┏━━

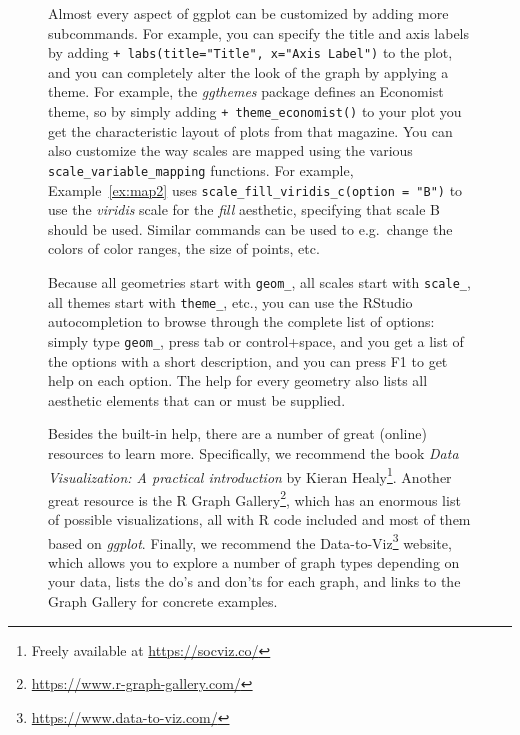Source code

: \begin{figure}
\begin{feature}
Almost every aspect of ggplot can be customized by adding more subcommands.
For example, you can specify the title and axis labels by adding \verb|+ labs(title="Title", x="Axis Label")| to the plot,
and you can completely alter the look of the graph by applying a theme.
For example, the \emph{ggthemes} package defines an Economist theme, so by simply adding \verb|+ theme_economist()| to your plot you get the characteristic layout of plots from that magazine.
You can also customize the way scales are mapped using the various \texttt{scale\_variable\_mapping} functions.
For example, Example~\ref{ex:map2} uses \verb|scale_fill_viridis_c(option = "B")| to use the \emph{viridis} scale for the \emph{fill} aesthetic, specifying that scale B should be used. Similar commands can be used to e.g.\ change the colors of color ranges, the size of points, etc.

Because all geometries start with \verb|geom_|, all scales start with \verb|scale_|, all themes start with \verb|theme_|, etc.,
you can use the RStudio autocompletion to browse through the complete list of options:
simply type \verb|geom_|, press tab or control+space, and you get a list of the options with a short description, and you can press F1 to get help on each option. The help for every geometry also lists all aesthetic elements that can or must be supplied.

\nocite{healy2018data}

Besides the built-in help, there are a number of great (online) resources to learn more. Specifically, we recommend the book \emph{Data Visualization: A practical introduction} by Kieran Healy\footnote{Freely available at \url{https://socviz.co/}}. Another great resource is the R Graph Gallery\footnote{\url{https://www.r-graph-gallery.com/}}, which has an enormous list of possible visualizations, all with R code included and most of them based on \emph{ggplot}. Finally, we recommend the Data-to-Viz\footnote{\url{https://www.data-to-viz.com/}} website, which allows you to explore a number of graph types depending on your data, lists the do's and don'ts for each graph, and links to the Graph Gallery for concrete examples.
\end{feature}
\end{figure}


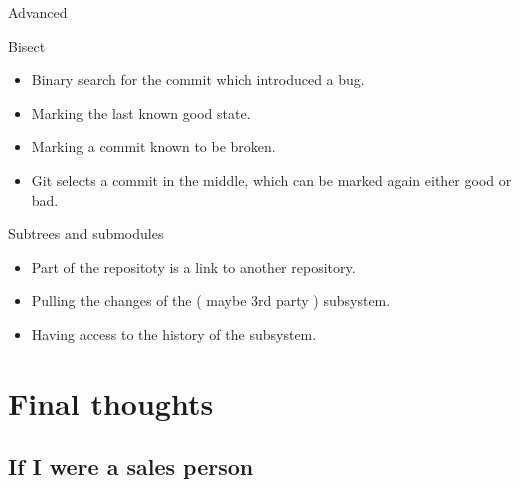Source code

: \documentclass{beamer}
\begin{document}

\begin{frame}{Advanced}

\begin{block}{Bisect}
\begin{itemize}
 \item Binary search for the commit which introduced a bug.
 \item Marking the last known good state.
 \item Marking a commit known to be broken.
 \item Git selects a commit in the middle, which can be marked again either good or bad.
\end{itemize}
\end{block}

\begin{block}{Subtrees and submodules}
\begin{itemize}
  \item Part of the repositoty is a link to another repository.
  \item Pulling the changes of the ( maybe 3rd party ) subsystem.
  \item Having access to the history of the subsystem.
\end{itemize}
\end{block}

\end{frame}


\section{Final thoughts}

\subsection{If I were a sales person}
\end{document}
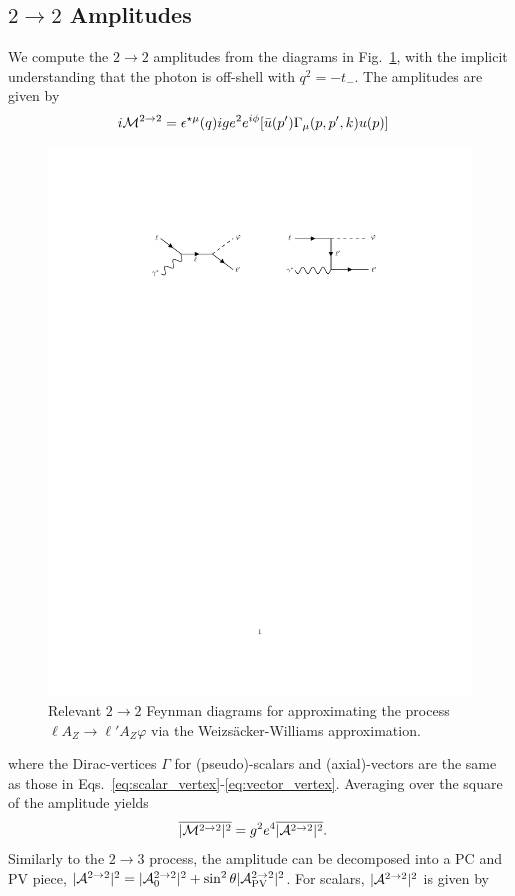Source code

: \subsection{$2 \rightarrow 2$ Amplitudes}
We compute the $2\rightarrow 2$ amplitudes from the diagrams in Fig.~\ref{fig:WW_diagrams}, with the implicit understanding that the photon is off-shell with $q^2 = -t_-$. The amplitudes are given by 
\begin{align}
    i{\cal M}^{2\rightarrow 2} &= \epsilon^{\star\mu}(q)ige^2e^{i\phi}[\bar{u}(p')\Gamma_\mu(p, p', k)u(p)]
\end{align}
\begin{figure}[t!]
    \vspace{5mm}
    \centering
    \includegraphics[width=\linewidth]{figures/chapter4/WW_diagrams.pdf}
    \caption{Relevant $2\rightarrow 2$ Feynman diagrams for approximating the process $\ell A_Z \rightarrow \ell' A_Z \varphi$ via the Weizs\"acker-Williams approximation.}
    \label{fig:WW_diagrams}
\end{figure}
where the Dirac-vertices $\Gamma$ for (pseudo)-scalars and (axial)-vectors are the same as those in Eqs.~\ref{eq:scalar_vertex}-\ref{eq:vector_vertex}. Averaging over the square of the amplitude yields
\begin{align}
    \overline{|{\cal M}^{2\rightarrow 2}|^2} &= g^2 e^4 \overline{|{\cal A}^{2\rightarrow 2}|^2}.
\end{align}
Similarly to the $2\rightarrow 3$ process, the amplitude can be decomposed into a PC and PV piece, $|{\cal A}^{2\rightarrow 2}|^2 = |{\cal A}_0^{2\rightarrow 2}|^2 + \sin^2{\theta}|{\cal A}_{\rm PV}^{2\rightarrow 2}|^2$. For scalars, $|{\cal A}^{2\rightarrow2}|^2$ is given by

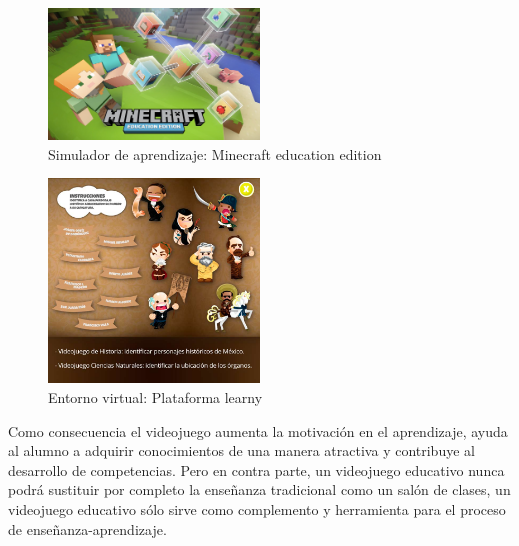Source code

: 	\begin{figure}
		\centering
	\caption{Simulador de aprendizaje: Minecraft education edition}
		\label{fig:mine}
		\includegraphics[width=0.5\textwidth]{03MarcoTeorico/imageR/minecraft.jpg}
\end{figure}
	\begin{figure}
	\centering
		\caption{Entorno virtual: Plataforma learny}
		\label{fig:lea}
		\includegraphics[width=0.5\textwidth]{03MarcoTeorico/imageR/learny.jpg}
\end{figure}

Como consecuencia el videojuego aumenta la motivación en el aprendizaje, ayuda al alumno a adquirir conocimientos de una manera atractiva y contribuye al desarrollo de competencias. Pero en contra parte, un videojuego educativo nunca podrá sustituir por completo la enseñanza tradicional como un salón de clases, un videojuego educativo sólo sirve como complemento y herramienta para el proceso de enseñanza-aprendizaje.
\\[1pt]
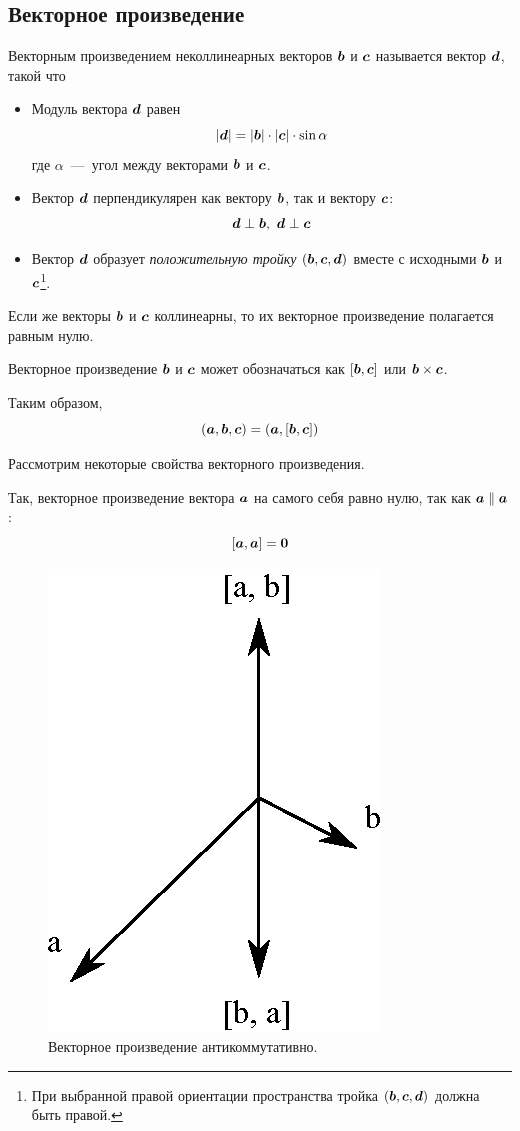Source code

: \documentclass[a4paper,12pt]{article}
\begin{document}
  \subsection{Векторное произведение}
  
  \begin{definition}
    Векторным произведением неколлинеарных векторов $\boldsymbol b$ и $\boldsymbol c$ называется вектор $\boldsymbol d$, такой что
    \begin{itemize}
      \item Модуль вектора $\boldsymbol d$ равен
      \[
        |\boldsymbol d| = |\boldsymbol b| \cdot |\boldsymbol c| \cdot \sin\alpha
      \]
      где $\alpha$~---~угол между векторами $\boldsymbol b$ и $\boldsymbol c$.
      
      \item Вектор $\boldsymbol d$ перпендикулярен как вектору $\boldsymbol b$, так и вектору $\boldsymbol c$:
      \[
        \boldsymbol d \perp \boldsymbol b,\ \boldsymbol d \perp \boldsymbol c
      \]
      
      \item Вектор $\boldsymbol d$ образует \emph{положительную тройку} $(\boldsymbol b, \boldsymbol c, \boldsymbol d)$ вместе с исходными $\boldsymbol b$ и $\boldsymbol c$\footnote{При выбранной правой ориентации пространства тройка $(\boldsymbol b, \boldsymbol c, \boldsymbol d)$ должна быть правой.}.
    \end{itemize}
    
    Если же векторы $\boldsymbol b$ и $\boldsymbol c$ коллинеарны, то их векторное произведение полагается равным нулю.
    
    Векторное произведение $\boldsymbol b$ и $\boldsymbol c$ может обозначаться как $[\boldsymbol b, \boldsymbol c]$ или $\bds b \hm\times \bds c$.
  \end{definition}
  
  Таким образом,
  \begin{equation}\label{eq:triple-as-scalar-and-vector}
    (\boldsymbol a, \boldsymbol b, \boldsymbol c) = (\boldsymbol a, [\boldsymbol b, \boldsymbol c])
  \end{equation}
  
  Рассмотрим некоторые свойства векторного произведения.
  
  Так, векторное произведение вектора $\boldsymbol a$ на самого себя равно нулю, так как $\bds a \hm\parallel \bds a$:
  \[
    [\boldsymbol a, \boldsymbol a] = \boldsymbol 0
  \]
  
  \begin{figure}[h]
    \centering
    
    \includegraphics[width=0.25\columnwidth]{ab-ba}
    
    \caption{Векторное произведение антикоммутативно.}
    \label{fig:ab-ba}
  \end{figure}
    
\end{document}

┗━━

TASK REQUIREMENTS: Your copy of the entries must be exact and must not include any of their pictures.

WRITTEN RESPONSE:
Source code

: \begin{figure}
\begin{feature}
Almost every aspect of ggplot can be customized by adding more subcommands.
For example, you can specify the title and axis labels by adding \verb|+ labs(title="Title", x="Axis Label")| to the plot,
and you can completely alter the look of the graph by applying a theme.
For example, the \emph{ggthemes} package defines an Economist theme, so by simply adding \verb|+ theme_economist()| to your plot you get the characteristic layout of plots from that magazine.
You can also customize the way scales are mapped using the various \texttt{scale\_variable\_mapping} functions.
For example, Example~\ref{ex:map2} uses \verb|scale_fill_viridis_c(option = "B")| to use the \emph{viridis} scale for the \emph{fill} aesthetic, specifying that scale B should be used. Similar commands can be used to e.g.\ change the colors of color ranges, the size of points, etc.

Because all geometries start with \verb|geom_|, all scales start with \verb|scale_|, all themes start with \verb|theme_|, etc.,
you can use the RStudio autocompletion to browse through the complete list of options:
simply type \verb|geom_|, press tab or control+space, and you get a list of the options with a short description, and you can press F1 to get help on each option. The help for every geometry also lists all aesthetic elements that can or must be supplied.

\nocite{healy2018data}

Besides the built-in help, there are a number of great (online) resources to learn more. Specifically, we recommend the book \emph{Data Visualization: A practical introduction} by Kieran Healy\footnote{Freely available at \url{https://socviz.co/}}. Another great resource is the R Graph Gallery\footnote{\url{https://www.r-graph-gallery.com/}}, which has an enormous list of possible visualizations, all with R code included and most of them based on \emph{ggplot}. Finally, we recommend the Data-to-Viz\footnote{\url{https://www.data-to-viz.com/}} website, which allows you to explore a number of graph types depending on your data, lists the do's and don'ts for each graph, and links to the Graph Gallery for concrete examples.
\end{feature}
\end{figure}


Source code

: \documentclass{beamer}
\begin{document}

\begin{frame}{Advanced}

\begin{block}{Bisect}
\begin{itemize}
 \item Binary search for the commit which introduced a bug.
 \item Marking the last known good state.
 \item Marking a commit known to be broken.
 \item Git selects a commit in the middle, which can be marked again either good or bad.
\end{itemize}
\end{block}

\begin{block}{Subtrees and submodules}
\begin{itemize}
  \item Part of the repositoty is a link to another repository.
  \item Pulling the changes of the ( maybe 3rd party ) subsystem.
  \item Having access to the history of the subsystem.
\end{itemize}
\end{block}

\end{frame}


\section{Final thoughts}

\subsection{If I were a sales person}
\end{document}
Source code

: \subsection{$2 \rightarrow 2$ Amplitudes}
We compute the $2\rightarrow 2$ amplitudes from the diagrams in Fig.~\ref{fig:WW_diagrams}, with the implicit understanding that the photon is off-shell with $q^2 = -t_-$. The amplitudes are given by 
\begin{align}
    i{\cal M}^{2\rightarrow 2} &= \epsilon^{\star\mu}(q)ige^2e^{i\phi}[\bar{u}(p')\Gamma_\mu(p, p', k)u(p)]
\end{align}
\begin{figure}[t!]
    \vspace{5mm}
    \centering
    \includegraphics[width=\linewidth]{figures/chapter4/WW_diagrams.pdf}
    \caption{Relevant $2\rightarrow 2$ Feynman diagrams for approximating the process $\ell A_Z \rightarrow \ell' A_Z \varphi$ via the Weizs\"acker-Williams approximation.}
    \label{fig:WW_diagrams}
\end{figure}
where the Dirac-vertices $\Gamma$ for (pseudo)-scalars and (axial)-vectors are the same as those in Eqs.~\ref{eq:scalar_vertex}-\ref{eq:vector_vertex}. Averaging over the square of the amplitude yields
\begin{align}
    \overline{|{\cal M}^{2\rightarrow 2}|^2} &= g^2 e^4 \overline{|{\cal A}^{2\rightarrow 2}|^2}.
\end{align}
Similarly to the $2\rightarrow 3$ process, the amplitude can be decomposed into a PC and PV piece, $|{\cal A}^{2\rightarrow 2}|^2 = |{\cal A}_0^{2\rightarrow 2}|^2 + \sin^2{\theta}|{\cal A}_{\rm PV}^{2\rightarrow 2}|^2$. For scalars, $|{\cal A}^{2\rightarrow2}|^2$ is given by

Source code

: 	\begin{figure}
		\centering
	\caption{Simulador de aprendizaje: Minecraft education edition}
		\label{fig:mine}
		\includegraphics[width=0.5\textwidth]{03MarcoTeorico/imageR/minecraft.jpg}
\end{figure}
	\begin{figure}
	\centering
		\caption{Entorno virtual: Plataforma learny}
		\label{fig:lea}
		\includegraphics[width=0.5\textwidth]{03MarcoTeorico/imageR/learny.jpg}
\end{figure}

Como consecuencia el videojuego aumenta la motivación en el aprendizaje, ayuda al alumno a adquirir conocimientos de una manera atractiva y contribuye al desarrollo de competencias. Pero en contra parte, un videojuego educativo nunca podrá sustituir por completo la enseñanza tradicional como un salón de clases, un videojuego educativo sólo sirve como complemento y herramienta para el proceso de enseñanza-aprendizaje.
\\[1pt]
Source code

: \documentclass[a4paper,12pt]{article}
\begin{document}
  \subsection{Векторное произведение}
  
  \begin{definition}
    Векторным произведением неколлинеарных векторов $\boldsymbol b$ и $\boldsymbol c$ называется вектор $\boldsymbol d$, такой что
    \begin{itemize}
      \item Модуль вектора $\boldsymbol d$ равен
      \[
        |\boldsymbol d| = |\boldsymbol b| \cdot |\boldsymbol c| \cdot \sin\alpha
      \]
      где $\alpha$~---~угол между векторами $\boldsymbol b$ и $\boldsymbol c$.
      
      \item Вектор $\boldsymbol d$ перпендикулярен как вектору $\boldsymbol b$, так и вектору $\boldsymbol c$:
      \[
        \boldsymbol d \perp \boldsymbol b,\ \boldsymbol d \perp \boldsymbol c
      \]
      
      \item Вектор $\boldsymbol d$ образует \emph{положительную тройку} $(\boldsymbol b, \boldsymbol c, \boldsymbol d)$ вместе с исходными $\boldsymbol b$ и $\boldsymbol c$\footnote{При выбранной правой ориентации пространства тройка $(\boldsymbol b, \boldsymbol c, \boldsymbol d)$ должна быть правой.}.
    \end{itemize}
    
    Если же векторы $\boldsymbol b$ и $\boldsymbol c$ коллинеарны, то их векторное произведение полагается равным нулю.
    
    Векторное произведение $\boldsymbol b$ и $\boldsymbol c$ может обозначаться как $[\boldsymbol b, \boldsymbol c]$ или $\bds b \hm\times \bds c$.
  \end{definition}
  
  Таким образом,
  \begin{equation}\label{eq:triple-as-scalar-and-vector}
    (\boldsymbol a, \boldsymbol b, \boldsymbol c) = (\boldsymbol a, [\boldsymbol b, \boldsymbol c])
  \end{equation}
  
  Рассмотрим некоторые свойства векторного произведения.
  
  Так, векторное произведение вектора $\boldsymbol a$ на самого себя равно нулю, так как $\bds a \hm\parallel \bds a$:
  \[
    [\boldsymbol a, \boldsymbol a] = \boldsymbol 0
  \]
  
  \begin{figure}[h]
    \centering
    
    \includegraphics[width=0.25\columnwidth]{ab-ba}
    
    \caption{Векторное произведение антикоммутативно.}
    \label{fig:ab-ba}
  \end{figure}
    
\end{document}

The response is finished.